On Being A Working Mom

“I also think, well, they have a mommy that loves her job and is passionate about her job and brings her a great amount of fulfillment and happiness, and how lucky I am to have found that. I would not be my whole self if I didn’t have this job. It’s a nightmare, and it’s really hard for any working mom to say goodbye to your kids in the morning. It sucks. I know that feeling, so deeply, of wanting to protect and foster and curate a person because you love them so much. Feeling helpless in the outside world despite your best intentions. It’s a heartbreaking feeling. And sometimes it feels good and you feel guilty about it, but then, you’re like, ‘Oh, being by myself actually feels great.’”

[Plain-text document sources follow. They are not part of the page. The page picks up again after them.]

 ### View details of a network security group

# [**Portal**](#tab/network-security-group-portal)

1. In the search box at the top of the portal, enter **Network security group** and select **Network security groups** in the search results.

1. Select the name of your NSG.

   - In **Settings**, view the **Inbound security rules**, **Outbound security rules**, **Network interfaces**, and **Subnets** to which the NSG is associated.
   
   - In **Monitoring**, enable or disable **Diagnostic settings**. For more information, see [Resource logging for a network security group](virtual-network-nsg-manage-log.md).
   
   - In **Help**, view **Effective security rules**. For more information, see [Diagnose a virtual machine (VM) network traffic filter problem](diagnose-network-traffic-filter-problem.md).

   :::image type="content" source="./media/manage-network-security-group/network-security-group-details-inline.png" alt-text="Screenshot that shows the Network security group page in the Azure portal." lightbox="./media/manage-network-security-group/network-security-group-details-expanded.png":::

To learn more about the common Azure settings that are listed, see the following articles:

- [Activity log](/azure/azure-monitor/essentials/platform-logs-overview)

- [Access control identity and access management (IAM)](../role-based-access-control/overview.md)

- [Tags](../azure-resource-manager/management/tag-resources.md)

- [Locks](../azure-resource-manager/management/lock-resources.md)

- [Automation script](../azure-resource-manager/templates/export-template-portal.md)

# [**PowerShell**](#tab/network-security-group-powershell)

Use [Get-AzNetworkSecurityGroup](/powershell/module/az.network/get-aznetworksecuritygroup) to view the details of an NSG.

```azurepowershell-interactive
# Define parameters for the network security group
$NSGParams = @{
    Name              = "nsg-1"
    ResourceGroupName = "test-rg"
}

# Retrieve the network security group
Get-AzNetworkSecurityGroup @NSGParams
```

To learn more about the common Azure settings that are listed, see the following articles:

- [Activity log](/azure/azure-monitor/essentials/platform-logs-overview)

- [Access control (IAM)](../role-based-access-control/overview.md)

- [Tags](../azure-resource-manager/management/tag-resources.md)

On Learning From Her Mother

“I’m trying to learn from how I was parented — what meant a ton and then what has changed, like what’s different in terms of ... so many things. You have clarity on your own childhood, I think, when you become a parent. Or at least if you try. I find myself pushing on the gas with certain things with the kids. Like, I wonder if that’s me or is that my mom speaking through me. Sometimes it’s hard to tell what your own path is. I think she was an amazing mom.”

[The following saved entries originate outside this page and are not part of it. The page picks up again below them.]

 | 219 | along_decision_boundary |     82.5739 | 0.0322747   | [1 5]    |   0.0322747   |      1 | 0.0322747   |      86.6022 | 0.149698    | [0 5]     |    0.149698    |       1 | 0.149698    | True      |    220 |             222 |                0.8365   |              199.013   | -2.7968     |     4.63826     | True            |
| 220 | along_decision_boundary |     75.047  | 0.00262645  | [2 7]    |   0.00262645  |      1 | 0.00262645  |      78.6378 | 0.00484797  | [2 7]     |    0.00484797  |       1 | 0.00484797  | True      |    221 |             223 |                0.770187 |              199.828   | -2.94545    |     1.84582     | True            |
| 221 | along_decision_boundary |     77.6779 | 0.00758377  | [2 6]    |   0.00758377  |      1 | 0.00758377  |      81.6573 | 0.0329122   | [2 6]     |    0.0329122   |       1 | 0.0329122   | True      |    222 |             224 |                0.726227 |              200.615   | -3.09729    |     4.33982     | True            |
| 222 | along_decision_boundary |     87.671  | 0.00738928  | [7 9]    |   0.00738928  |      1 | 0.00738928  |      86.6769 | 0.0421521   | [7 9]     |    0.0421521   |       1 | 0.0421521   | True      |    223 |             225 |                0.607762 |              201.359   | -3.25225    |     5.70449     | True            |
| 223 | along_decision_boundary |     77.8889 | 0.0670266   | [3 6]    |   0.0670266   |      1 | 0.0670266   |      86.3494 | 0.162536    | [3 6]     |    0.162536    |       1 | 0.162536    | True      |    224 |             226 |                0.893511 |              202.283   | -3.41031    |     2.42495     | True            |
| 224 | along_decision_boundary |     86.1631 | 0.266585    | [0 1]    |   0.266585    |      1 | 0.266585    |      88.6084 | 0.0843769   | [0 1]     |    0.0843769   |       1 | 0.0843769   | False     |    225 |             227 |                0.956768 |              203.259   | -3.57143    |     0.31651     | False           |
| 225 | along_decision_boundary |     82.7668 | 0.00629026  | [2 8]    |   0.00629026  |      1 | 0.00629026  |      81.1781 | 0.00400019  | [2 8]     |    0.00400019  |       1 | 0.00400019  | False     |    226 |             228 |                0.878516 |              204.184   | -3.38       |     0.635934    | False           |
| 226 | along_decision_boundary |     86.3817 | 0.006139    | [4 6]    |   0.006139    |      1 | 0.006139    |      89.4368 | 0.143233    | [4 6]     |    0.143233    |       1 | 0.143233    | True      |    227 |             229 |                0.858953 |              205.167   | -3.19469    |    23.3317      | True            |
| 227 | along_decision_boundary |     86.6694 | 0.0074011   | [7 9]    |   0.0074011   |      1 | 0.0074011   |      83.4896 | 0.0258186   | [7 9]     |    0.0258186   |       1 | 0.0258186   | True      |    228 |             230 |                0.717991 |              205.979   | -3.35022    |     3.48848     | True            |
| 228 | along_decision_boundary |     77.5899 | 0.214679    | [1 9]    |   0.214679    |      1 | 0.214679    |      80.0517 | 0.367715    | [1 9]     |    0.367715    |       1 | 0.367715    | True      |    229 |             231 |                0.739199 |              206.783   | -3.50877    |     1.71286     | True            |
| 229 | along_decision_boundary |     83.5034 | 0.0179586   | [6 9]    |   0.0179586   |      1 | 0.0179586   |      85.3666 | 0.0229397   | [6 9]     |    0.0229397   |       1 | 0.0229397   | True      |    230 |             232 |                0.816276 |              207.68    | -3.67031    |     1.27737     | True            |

On The Best Parenting Wisdom She’s Received

“One was, ‘The days are long and the years are short,’ which I remember. Another one was, ‘When you’re in doubt, don’t.’ Which is just good life advice, I think. If you’re waffling, there’s a reason.”

On Work/Life Balance

“It goes so fast. You never feel like you have enough hours in the day for all of it. I’ve purposely taken some time off, this last year. That provided so much emotional currency in the bank, just having time with them. That is the most difficult part for any working mom. You always feel like something is slacking somewhere. You kind of have to just embrace the chaos. It also turns out they need you more, the older they get. Now, all of the deep talks are happening. It’s a pretty big time as a parent. I’m trying to enjoy every second of it.”

On Alone Time

“You’re constantly weighing so many different things like, ’OK, if I go out and have a meal with my friend who I haven’t seen in a gazillion years on this night off, then that means I’m gonna be this much more tired when everybody wakes up tomorrow morning and I try to get them to school ... My husband and I would laugh, we would walk by couples reading New York Times on a Sunday spread out at 11 and we’re like, ‘Ugh, fuck you.’ Just to eat a meal by myself is such a luxury. Still, I wouldn’t trade it for the world. It’s a beautiful mess. It’s just a huge, beautiful mess. Sometimes I hate my kids, sometimes I love my kids. I mean, I always love my kids, but sometimes they drive me so crazy. It’s just controlled chaos.”